Jiang Minyun, Cai Na, Hu Juan, Han Lei, Xu Fanwei, Zhu Baoli, Wang Boshen
School of Public Health, Nanjing Medical University, Nanjing, Jiangsu, China.
Jiangsu Province Center for Disease Prevention and Control, Institute of Occupational Disease Prevention, Nanjing, Jiangsu, China.
Front Public Health. 2025 Jan 21;12:1419361. doi: 10.3389/fpubh.2024.1419361. eCollection 2024.
In this research, we leveraged bioinformatics and machine learning to pinpoint key risk genes associated with occupational benzene exposure and to construct genomic and algorithm-based predictive risk assessment models.
We sourced GSE9569 and GSE21862 microarray data from the Gene Expression Omnibus. Utilizing R software, we performed an initial screen for differentially expressed genes (DEGs), which was followed by the enrichment analyses to elucidate the affected functions and pathways. Subsequent steps included the application of three machine learning algorithms for key gene identification, and the validation of these genes within both a cohort exposed to benzene and a benzene-exposed mice model. We then conducted a functional prediction analysis on these genes using four machine learning models, complemented by GSVA enrichment analysis.
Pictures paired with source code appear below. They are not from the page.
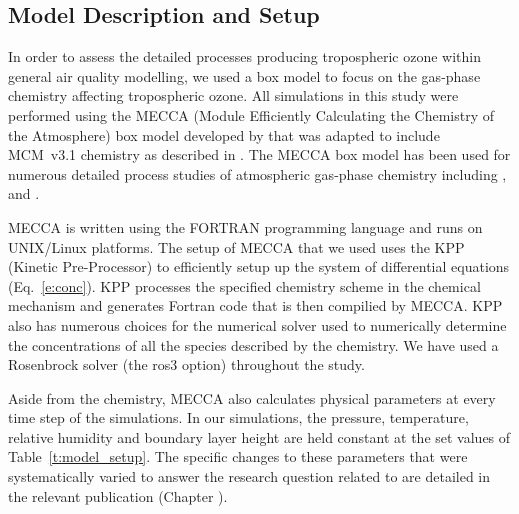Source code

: \subsection{Model Description and Setup} \label{ss:model_setup}
In order to assess the detailed processes producing tropospheric ozone within general air quality modelling, we used a box model to focus on the gas-phase chemistry affecting tropospheric ozone.
All simulations in this study were performed using the MECCA (Module Efficiently Calculating the Chemistry of the Atmosphere) box model developed by \citet{Sander:2005} that was adapted to include MCM~v3.1 chemistry as described in \citet{Butler:2011}.
The MECCA box model has been used for numerous detailed process studies of atmospheric gas-phase chemistry including \citet{Kubistin:2010}, \citet{Xie:2008} and \citet{Lourens:2016}.

MECCA is written using the FORTRAN programming language and runs on UNIX/Linux platforms.
The setup of MECCA that we used uses the KPP (Kinetic Pre-Processor) \citep{Damian:2002} to efficiently setup up the system of differential equations (Eq.~\eqref{e:conc}).
KPP processes the specified chemistry scheme in the chemical mechanism and generates Fortran code that is then compilied by MECCA.
KPP also has numerous choices for the numerical solver used to numerically determine the concentrations of all the species described by the chemistry.
We have used a Rosenbrock solver (the ros3 option) throughout the study.

Aside from the chemistry, MECCA also calculates physical parameters at every time step of the simulations.
In our simulations, the pressure, temperature, relative humidity and boundary layer height are held constant at the set values of Table~\ref{t:model_setup}.
The specific changes to these parameters that were systematically varied to answer the research question related to  are detailed in the relevant publication (Chapter ).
Out of the data, 40 DEGs were identified, primarily linked to cytokine signaling, lipopolysaccharide response, and chemokine pathways. NFKB1, PHACTR1, PTGS2, and PTX3 were pinpointed as significant through machine learning. Validation confirmed substantial changes in NFKB1 and PTX3 following exposure, with PTX3 emerging as paramount, suggesting its utility as a diagnostic biomarker for benzene damage.
Risk assessment models, informed by oxidative stress markers, successfully discriminated between benzene-injured patients and controls.
在本研究中,我们利用生物信息学和机器学习来确定与职业性苯暴露相关的关键风险基因,并构建基于基因组和算法的预测风险评估模型。
我们从基因表达综合数据库获取了GSE9569和GSE21862微阵列数据。利用R软件,我们对差异表达基因(DEG)进行了初步筛选,随后进行富集分析以阐明受影响的功能和途径。后续步骤包括应用三种机器学习算法来识别关键基因,并在苯暴露队列和苯暴露小鼠模型中对这些基因进行验证。然后,我们使用四种机器学习模型对这些基因进行功能预测分析,并辅以GSVA富集分析。
从数据中鉴定出40个DEG,主要与细胞因子信号传导、脂多糖反应和趋化因子途径相关。通过机器学习确定NFKB1、PHACTR1、PTGS2和PTX3具有显著性。验证证实暴露后NFKB1和PTX3发生了显著变化,其中PTX3最为突出,表明其可作为苯损伤的诊断生物标志物。
以氧化应激标志物为依据的风险评估模型成功区分了苯损伤患者和对照组。